Personal information
- Date of birth: 8 March 1988 (age 37)
- Place of birth: Rotterdam, Netherlands
- Height: 1.83 m (6 ft 0 in)
- Position: Winger

Youth career
- 0000–2008: Sparta Rotterdam
- 2008–2010: Willem II

Senior career*
- Years: Team / Apps / (Gls)
- 2010–2014: VOC
- 2013: → Houston Dutch Lions (loan) / 9 / (2)
- 2014–2019: Sparta Rotterdam / 117 / (36)
- 2019: Ajax Cape Town / 12 / (5)
- 2019–2021: Excelsior / 38 / (3)
- 2021–2022: AFC / 31 / (7)
- 2022–2023: VOC

= Thomas Verhaar =

Dutch footballer (born 1988)

Thomas Verhaar (born 8 March 1988) is a Dutch former professional footballer who played as a winger.

==Career==
Verhaar played in the youth academy of Sparta Rotterdam and Willem II, before ending up at amateur club VOC. He played for the club for four years and made his senior debut there. During this period, he was also on a three-month loan with American club Houston Dutch Lions.
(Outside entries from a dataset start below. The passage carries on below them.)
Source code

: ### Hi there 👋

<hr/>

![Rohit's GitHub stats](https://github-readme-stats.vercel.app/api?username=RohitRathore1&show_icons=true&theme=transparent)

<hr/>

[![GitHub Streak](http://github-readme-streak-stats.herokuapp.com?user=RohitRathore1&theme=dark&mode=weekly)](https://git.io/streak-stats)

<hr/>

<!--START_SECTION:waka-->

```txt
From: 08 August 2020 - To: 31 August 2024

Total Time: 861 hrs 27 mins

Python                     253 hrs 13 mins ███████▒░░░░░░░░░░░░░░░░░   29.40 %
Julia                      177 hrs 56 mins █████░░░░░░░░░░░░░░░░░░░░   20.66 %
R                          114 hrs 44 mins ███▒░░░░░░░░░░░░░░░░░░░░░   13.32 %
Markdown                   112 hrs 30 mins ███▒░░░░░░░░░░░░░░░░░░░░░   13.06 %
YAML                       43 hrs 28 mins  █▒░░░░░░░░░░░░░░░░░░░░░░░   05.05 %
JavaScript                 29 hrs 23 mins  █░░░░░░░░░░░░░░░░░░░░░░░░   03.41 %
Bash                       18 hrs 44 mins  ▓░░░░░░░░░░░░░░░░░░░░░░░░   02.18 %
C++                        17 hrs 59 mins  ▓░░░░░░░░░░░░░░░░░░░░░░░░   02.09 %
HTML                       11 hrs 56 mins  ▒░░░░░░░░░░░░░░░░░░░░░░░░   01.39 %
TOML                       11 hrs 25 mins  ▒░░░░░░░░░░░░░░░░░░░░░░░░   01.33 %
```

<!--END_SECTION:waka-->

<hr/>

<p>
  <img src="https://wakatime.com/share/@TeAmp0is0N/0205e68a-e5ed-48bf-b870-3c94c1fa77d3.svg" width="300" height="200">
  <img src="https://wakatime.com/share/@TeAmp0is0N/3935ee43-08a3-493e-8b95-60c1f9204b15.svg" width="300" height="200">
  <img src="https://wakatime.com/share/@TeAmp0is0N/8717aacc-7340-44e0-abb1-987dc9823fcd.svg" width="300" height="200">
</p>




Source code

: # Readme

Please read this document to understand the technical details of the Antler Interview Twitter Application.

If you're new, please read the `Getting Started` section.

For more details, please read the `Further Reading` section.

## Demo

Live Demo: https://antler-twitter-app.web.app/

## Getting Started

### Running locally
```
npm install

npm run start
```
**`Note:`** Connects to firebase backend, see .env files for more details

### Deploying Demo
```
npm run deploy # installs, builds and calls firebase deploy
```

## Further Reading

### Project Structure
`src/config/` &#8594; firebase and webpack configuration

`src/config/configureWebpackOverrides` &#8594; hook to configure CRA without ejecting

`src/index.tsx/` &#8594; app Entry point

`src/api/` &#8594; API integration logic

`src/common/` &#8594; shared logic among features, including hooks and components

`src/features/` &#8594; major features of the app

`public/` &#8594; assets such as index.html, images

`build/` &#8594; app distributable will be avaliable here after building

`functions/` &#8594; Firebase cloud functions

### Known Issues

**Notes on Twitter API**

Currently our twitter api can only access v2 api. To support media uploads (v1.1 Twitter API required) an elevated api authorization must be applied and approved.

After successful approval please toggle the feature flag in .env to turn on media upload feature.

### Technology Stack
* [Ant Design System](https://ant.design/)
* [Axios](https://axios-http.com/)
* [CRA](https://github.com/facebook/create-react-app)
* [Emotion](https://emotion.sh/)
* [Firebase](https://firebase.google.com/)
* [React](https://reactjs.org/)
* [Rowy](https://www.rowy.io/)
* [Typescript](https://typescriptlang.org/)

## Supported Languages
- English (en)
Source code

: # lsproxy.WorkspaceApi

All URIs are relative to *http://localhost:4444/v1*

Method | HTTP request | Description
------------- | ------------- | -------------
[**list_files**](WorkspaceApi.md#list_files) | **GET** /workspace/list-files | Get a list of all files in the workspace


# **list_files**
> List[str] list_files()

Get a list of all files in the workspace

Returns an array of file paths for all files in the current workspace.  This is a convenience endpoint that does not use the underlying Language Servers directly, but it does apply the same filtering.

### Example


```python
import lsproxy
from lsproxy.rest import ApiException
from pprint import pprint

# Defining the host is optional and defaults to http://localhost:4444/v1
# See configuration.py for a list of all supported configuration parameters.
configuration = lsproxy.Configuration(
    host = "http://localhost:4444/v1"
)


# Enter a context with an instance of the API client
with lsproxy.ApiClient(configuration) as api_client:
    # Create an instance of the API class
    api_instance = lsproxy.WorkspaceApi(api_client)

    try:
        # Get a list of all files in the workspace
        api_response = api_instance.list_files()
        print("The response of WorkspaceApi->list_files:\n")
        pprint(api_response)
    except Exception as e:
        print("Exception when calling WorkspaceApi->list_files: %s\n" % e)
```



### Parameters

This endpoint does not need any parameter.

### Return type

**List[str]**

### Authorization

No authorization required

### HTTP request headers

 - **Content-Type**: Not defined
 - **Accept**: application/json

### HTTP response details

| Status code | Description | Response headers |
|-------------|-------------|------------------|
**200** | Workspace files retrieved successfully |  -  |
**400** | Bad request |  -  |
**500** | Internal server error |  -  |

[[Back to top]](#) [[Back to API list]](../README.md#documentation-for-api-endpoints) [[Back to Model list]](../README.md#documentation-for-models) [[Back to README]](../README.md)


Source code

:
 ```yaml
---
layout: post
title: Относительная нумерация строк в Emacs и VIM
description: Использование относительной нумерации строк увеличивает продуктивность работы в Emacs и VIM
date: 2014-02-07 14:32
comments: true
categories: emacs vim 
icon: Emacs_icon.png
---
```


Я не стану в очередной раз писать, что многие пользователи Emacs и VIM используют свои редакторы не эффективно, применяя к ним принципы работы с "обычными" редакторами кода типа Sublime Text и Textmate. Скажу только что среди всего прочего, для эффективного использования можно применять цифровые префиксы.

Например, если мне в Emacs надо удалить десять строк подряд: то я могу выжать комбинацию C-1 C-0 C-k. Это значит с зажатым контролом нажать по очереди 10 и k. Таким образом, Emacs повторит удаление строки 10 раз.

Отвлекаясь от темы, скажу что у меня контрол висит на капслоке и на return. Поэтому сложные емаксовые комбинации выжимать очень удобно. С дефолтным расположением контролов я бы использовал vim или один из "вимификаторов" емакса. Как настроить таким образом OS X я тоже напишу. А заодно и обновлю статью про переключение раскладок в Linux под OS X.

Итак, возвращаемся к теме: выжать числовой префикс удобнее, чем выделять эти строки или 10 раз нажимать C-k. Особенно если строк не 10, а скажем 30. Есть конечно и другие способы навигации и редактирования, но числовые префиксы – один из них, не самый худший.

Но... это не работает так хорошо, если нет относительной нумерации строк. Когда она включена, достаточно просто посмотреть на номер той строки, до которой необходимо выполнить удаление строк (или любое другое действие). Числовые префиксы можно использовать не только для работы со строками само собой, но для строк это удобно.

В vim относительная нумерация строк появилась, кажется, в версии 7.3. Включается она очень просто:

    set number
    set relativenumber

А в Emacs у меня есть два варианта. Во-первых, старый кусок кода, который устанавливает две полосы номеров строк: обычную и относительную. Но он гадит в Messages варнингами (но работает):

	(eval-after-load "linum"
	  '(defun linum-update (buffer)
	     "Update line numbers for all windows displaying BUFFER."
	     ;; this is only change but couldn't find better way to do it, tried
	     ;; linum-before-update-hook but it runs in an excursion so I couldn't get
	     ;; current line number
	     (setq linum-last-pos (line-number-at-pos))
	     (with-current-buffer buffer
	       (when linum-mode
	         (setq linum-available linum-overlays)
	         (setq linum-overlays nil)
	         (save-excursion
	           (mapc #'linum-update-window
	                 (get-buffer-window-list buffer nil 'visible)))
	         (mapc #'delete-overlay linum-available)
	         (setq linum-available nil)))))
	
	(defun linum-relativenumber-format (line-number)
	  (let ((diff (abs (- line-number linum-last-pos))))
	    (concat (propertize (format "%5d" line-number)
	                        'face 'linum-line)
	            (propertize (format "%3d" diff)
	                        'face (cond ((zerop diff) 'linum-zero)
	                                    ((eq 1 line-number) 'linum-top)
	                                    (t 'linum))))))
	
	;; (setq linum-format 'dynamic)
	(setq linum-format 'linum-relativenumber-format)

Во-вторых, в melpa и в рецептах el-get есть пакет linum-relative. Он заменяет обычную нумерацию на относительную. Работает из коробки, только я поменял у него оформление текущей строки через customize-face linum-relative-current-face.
In the summer of 2014, he was signed by Sparta Rotterdam, at that time playing in the second-tier Eerste Divisie. He made his debut on 10 August 2014 in a 2–1 home win over Den Bosch. Verhaar was in the starting lineup, but was replaced by Giovanni Hiwat during the match. During his second game he scored his first goal; away against Achilles '29 he made another start and secured the 1–3 final score in injury time. In the 2015–16 season, Verhaar won the Eerste Divisie title with Sparta, and as a result the club from the Spangen area returned to the Eredivisie after a six-year absence. At the end of the 2017–18 season, Sparta relegated to the Eerste Divisie again. There, Verhaar played another eight games before moving to South African club Ajax Cape Town in January 2019. He played there for six months. In June 2019, he returned to Rotterdam, this time to Excelsior where he signed a two-year contract.

On 7 April 2021, he agreed to join AFC for the 2021–22 season. After one season, he returned to his first senior club VOC, before retiring from football in 2023.